Although we do not have a simple response, we highlight the need to address the real or perceived complexity of creating such projects and allowing time and resources for them to be developed well and to be refined. We similarly understand the limitations of relying on one-dimensional categories that are, at best, additive, for example, first race, then maybe class, then maybe gender, depending on the focus of the research.

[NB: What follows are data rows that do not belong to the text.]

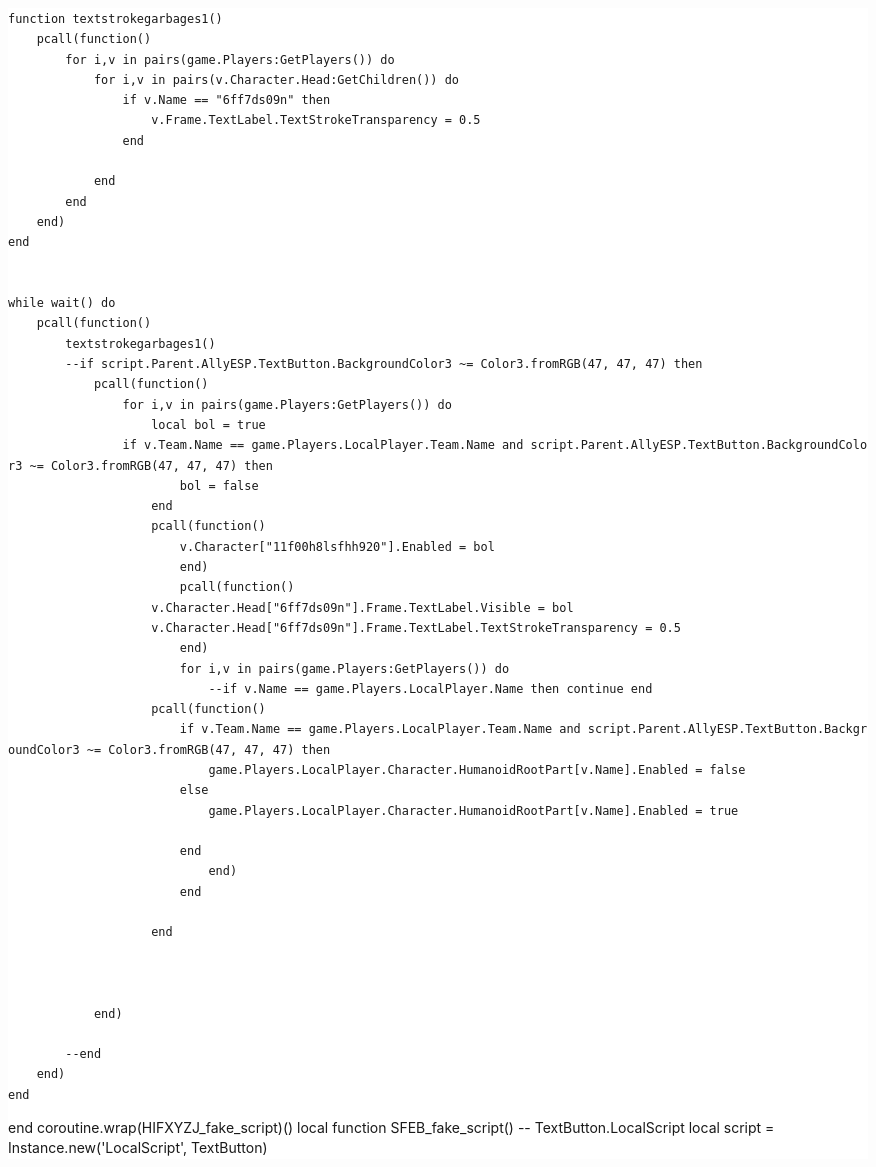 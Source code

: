 	function textstrokegarbages1()
		pcall(function()
			for i,v in pairs(game.Players:GetPlayers()) do
				for i,v in pairs(v.Character.Head:GetChildren()) do
					if v.Name == "6ff7ds09n" then
						v.Frame.TextLabel.TextStrokeTransparency = 0.5
					end
	
				end
			end
		end)
	end
	
	
	while wait() do
		pcall(function()
			textstrokegarbages1()
			--if script.Parent.AllyESP.TextButton.BackgroundColor3 ~= Color3.fromRGB(47, 47, 47) then
				pcall(function()
					for i,v in pairs(game.Players:GetPlayers()) do
						local bol = true
					if v.Team.Name == game.Players.LocalPlayer.Team.Name and script.Parent.AllyESP.TextButton.BackgroundColor3 ~= Color3.fromRGB(47, 47, 47) then
							bol = false
						end
						pcall(function()
							v.Character["11f00h8lsfhh920"].Enabled = bol
							end)
							pcall(function()
						v.Character.Head["6ff7ds09n"].Frame.TextLabel.Visible = bol
						v.Character.Head["6ff7ds09n"].Frame.TextLabel.TextStrokeTransparency = 0.5
							end)
							for i,v in pairs(game.Players:GetPlayers()) do
								--if v.Name == game.Players.LocalPlayer.Name then continue end
						pcall(function()
							if v.Team.Name == game.Players.LocalPlayer.Team.Name and script.Parent.AllyESP.TextButton.BackgroundColor3 ~= Color3.fromRGB(47, 47, 47) then
								game.Players.LocalPlayer.Character.HumanoidRootPart[v.Name].Enabled = false
							else
								game.Players.LocalPlayer.Character.HumanoidRootPart[v.Name].Enabled = true
	
							end
								end)
							end
						
						end
						
					
					
				end)
			
			--end
		end)
	end
end
coroutine.wrap(HIFXYZJ_fake_script)()
local function SFEB_fake_script() -- TextButton.LocalScript 
	local script = Instance.new('LocalScript', TextButton)
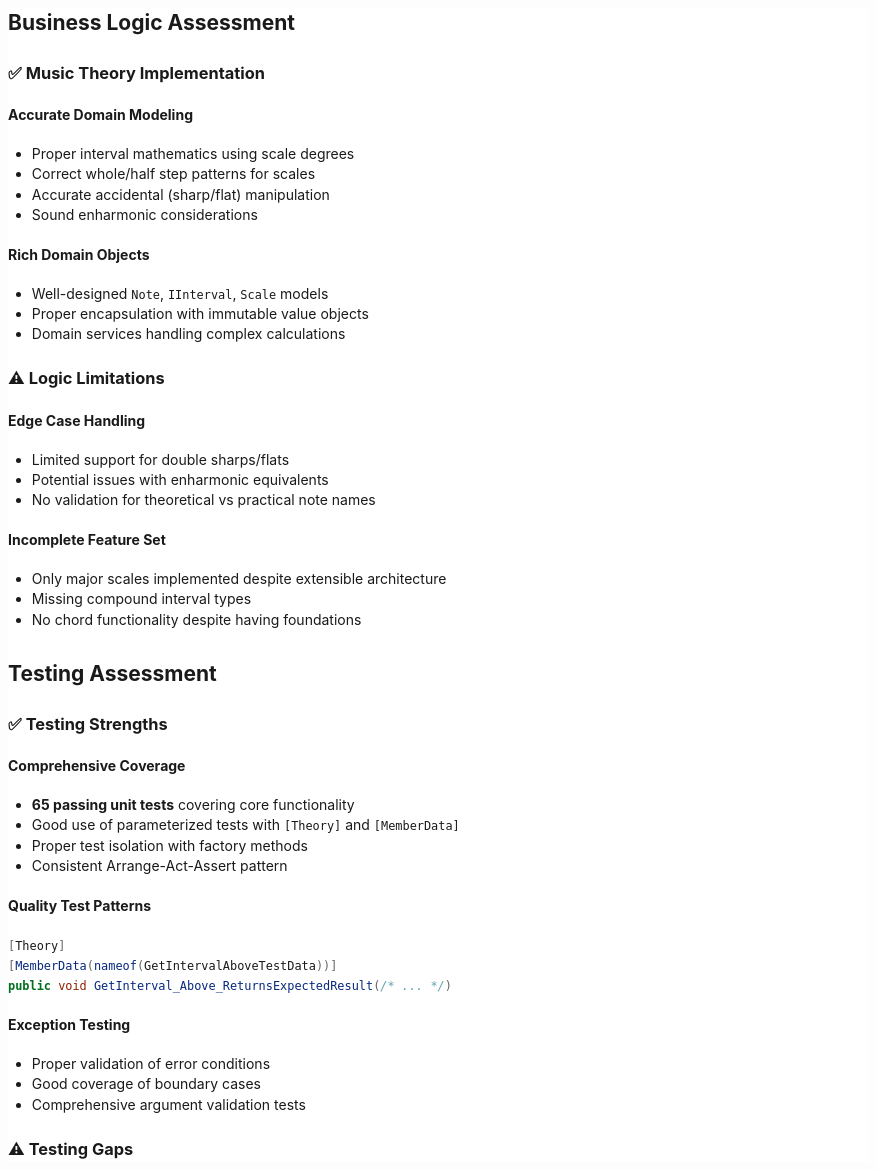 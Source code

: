 ## Business Logic Assessment

### ✅ Music Theory Implementation

#### Accurate Domain Modeling
- Proper interval mathematics using scale degrees
- Correct whole/half step patterns for scales
- Accurate accidental (sharp/flat) manipulation
- Sound enharmonic considerations

#### Rich Domain Objects
- Well-designed `Note`, `IInterval`, `Scale` models
- Proper encapsulation with immutable value objects
- Domain services handling complex calculations

### ⚠️ Logic Limitations

#### Edge Case Handling
- Limited support for double sharps/flats
- Potential issues with enharmonic equivalents
- No validation for theoretical vs practical note names

#### Incomplete Feature Set
- Only major scales implemented despite extensible architecture
- Missing compound interval types
- No chord functionality despite having foundations

## Testing Assessment

### ✅ Testing Strengths

#### Comprehensive Coverage
- **65 passing unit tests** covering core functionality
- Good use of parameterized tests with `[Theory]` and `[MemberData]`
- Proper test isolation with factory methods
- Consistent Arrange-Act-Assert pattern

#### Quality Test Patterns
```csharp
[Theory]
[MemberData(nameof(GetIntervalAboveTestData))]
public void GetInterval_Above_ReturnsExpectedResult(/* ... */)
```

#### Exception Testing
- Proper validation of error conditions
- Good coverage of boundary cases
- Comprehensive argument validation tests

### ⚠️ Testing Gaps
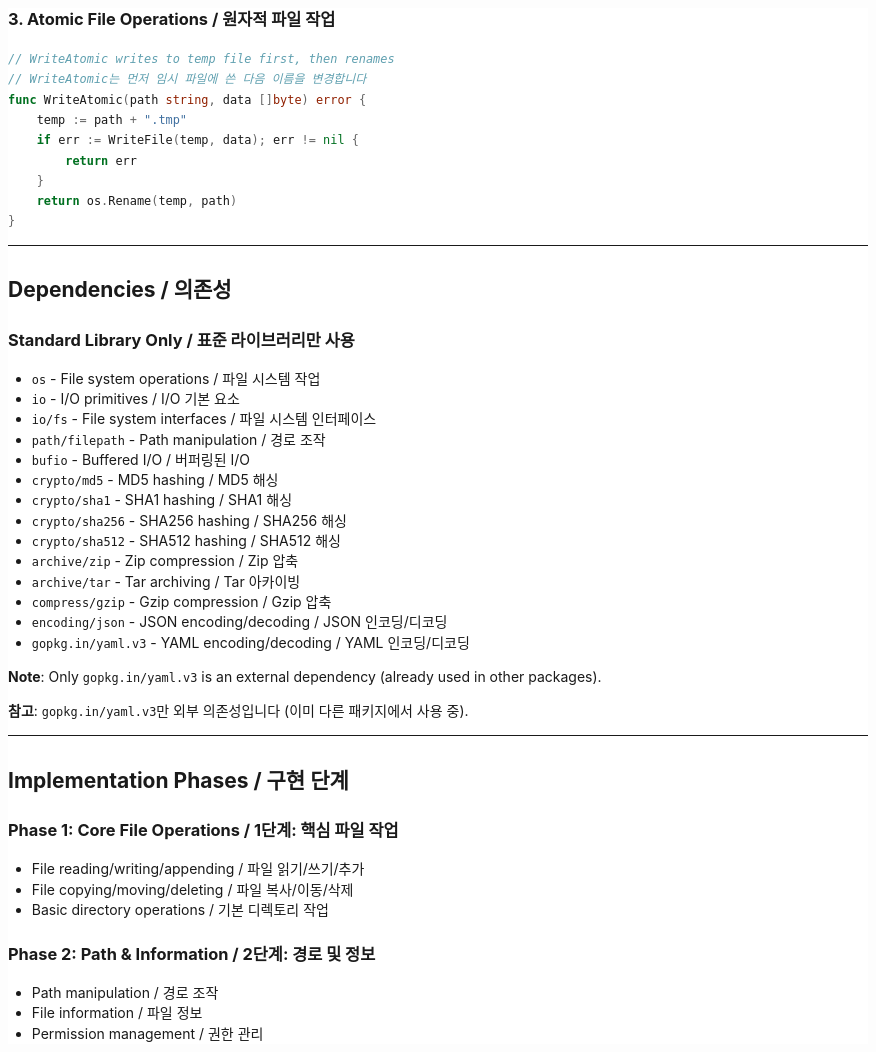 ### 3. Atomic File Operations / 원자적 파일 작업

```go
// WriteAtomic writes to temp file first, then renames
// WriteAtomic는 먼저 임시 파일에 쓴 다음 이름을 변경합니다
func WriteAtomic(path string, data []byte) error {
    temp := path + ".tmp"
    if err := WriteFile(temp, data); err != nil {
        return err
    }
    return os.Rename(temp, path)
}
```

---

## Dependencies / 의존성

### Standard Library Only / 표준 라이브러리만 사용

- `os` - File system operations / 파일 시스템 작업
- `io` - I/O primitives / I/O 기본 요소
- `io/fs` - File system interfaces / 파일 시스템 인터페이스
- `path/filepath` - Path manipulation / 경로 조작
- `bufio` - Buffered I/O / 버퍼링된 I/O
- `crypto/md5` - MD5 hashing / MD5 해싱
- `crypto/sha1` - SHA1 hashing / SHA1 해싱
- `crypto/sha256` - SHA256 hashing / SHA256 해싱
- `crypto/sha512` - SHA512 hashing / SHA512 해싱
- `archive/zip` - Zip compression / Zip 압축
- `archive/tar` - Tar archiving / Tar 아카이빙
- `compress/gzip` - Gzip compression / Gzip 압축
- `encoding/json` - JSON encoding/decoding / JSON 인코딩/디코딩
- `gopkg.in/yaml.v3` - YAML encoding/decoding / YAML 인코딩/디코딩

**Note**: Only `gopkg.in/yaml.v3` is an external dependency (already used in other packages).

**참고**: `gopkg.in/yaml.v3`만 외부 의존성입니다 (이미 다른 패키지에서 사용 중).

---

## Implementation Phases / 구현 단계

### Phase 1: Core File Operations / 1단계: 핵심 파일 작업
- File reading/writing/appending / 파일 읽기/쓰기/추가
- File copying/moving/deleting / 파일 복사/이동/삭제
- Basic directory operations / 기본 디렉토리 작업

### Phase 2: Path & Information / 2단계: 경로 및 정보
- Path manipulation / 경로 조작
- File information / 파일 정보
- Permission management / 권한 관리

More than just a theory or framework to be used selectively, it is a commitment to developing a relentlessly critical and self-reflective lens that begins with the premise that race, class, gender and other axes of social identities are intertwined and mutually constitutive, and that such a lens can help advance health disparities research, practice, and leadership by making the invisible visible. In considering intersectionality projects, we must be aware of the overwhelming inequities associated with longstanding problems of race and gender and the added problems of poverty and class, problems that have narrowed in some cases over time but where inequality persists.

It should come as no surprise that an intersectionality-focused project might appear opaque or obscure initially, despite its potential to uncover the breadth of issues faced in ensuring health and well being. Imagine the year , and all institutional data on departed from the critical insight offered by Bowleg :. Orfelia points to the ways in which she has internalized race and gender stigma as dominant identity markers and their intersections with place Queens in New York and other intersectional identities such as immigrant and Spanish speaker. The mental health costs of feeling racially stigmatized may become embodied by many youth who also feel what sociologist W.

She draws upon a personal example to demonstrate connections among race, gender, sexuality, and social class and the significance attached to heteronormativity see Box 1. As she suggests through this anecdote, sexuality played only a small though apparently significant part in the everyday encounters that her cousin faced. Do we ignore the temporal element of identities across the life course? A essay on american history, case study about bipolar disorder. Lsu essay prompt sample case study of organizational development , my best friend funny essay, best way to prepare for essay writing.